(Data entries)
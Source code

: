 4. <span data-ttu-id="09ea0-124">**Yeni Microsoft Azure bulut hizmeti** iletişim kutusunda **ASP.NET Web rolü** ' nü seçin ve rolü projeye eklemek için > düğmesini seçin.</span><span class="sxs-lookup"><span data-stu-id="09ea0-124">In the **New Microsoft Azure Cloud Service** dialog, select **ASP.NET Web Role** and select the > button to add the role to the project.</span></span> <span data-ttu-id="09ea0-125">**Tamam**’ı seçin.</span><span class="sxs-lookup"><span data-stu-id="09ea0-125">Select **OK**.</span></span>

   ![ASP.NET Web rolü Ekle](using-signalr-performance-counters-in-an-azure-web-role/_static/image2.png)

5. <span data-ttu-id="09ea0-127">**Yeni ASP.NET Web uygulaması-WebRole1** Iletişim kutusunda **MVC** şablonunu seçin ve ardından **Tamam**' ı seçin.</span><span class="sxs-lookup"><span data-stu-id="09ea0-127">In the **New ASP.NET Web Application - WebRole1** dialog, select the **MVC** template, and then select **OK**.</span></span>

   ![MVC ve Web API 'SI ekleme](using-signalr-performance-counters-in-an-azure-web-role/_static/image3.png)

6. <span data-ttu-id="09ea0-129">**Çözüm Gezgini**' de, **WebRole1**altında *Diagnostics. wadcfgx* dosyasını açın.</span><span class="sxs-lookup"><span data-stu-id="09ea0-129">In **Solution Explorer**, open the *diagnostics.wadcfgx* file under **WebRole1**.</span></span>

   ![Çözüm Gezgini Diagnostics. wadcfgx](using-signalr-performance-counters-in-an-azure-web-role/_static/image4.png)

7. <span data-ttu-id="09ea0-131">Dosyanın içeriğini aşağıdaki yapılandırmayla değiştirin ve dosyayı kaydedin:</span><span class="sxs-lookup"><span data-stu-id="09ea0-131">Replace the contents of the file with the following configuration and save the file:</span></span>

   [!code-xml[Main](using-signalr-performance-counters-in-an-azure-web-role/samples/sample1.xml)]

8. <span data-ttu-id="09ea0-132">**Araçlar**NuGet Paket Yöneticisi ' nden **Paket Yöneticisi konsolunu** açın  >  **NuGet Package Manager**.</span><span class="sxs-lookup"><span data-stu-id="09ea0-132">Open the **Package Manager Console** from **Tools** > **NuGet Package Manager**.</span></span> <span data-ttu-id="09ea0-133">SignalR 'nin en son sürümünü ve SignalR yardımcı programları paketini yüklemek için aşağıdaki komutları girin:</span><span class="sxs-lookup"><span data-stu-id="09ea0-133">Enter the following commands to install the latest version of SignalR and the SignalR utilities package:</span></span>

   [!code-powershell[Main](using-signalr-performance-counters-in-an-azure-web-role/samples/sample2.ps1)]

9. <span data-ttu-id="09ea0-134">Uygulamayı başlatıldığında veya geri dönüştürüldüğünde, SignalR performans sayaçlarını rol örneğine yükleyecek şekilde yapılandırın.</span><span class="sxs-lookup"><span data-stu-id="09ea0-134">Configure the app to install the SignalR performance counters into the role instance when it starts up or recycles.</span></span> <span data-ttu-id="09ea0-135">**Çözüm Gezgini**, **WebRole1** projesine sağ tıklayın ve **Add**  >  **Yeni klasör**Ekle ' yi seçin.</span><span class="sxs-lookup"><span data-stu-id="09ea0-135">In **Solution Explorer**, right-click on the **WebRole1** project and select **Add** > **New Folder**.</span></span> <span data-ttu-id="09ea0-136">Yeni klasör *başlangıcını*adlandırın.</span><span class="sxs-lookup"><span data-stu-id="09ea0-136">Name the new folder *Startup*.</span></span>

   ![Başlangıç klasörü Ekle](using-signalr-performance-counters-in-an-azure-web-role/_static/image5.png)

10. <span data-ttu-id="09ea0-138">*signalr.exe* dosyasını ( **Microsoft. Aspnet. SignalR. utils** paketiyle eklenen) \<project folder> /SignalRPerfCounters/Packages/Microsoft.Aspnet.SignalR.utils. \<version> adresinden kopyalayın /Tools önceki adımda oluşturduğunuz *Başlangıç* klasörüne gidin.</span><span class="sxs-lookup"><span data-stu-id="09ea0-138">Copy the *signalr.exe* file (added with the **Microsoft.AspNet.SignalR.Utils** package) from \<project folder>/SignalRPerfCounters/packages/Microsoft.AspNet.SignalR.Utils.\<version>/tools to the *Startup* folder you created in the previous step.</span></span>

* _Assigned task_: Whenever a line of the records holds the string "following", pick it out and copy it.

* _Task result_:
7. <span data-ttu-id="09ea0-131">Dosyanın içeriğini aşağıdaki yapılandırmayla değiştirin ve dosyayı kaydedin:</span><span class="sxs-lookup"><span data-stu-id="09ea0-131">Replace the contents of the file with the following configuration and save the file:</span></span>
8. <span data-ttu-id="09ea0-132">**Araçlar**NuGet Paket Yöneticisi ' nden **Paket Yöneticisi konsolunu** açın  >  **NuGet Package Manager**.</span><span class="sxs-lookup"><span data-stu-id="09ea0-132">Open the **Package Manager Console** from **Tools** > **NuGet Package Manager**.</span></span> <span data-ttu-id="09ea0-133">SignalR 'nin en son sürümünü ve SignalR yardımcı programları paketini yüklemek için aşağıdaki komutları girin:</span><span class="sxs-lookup"><span data-stu-id="09ea0-133">Enter the following commands to install the latest version of SignalR and the SignalR utilities package:</span></span>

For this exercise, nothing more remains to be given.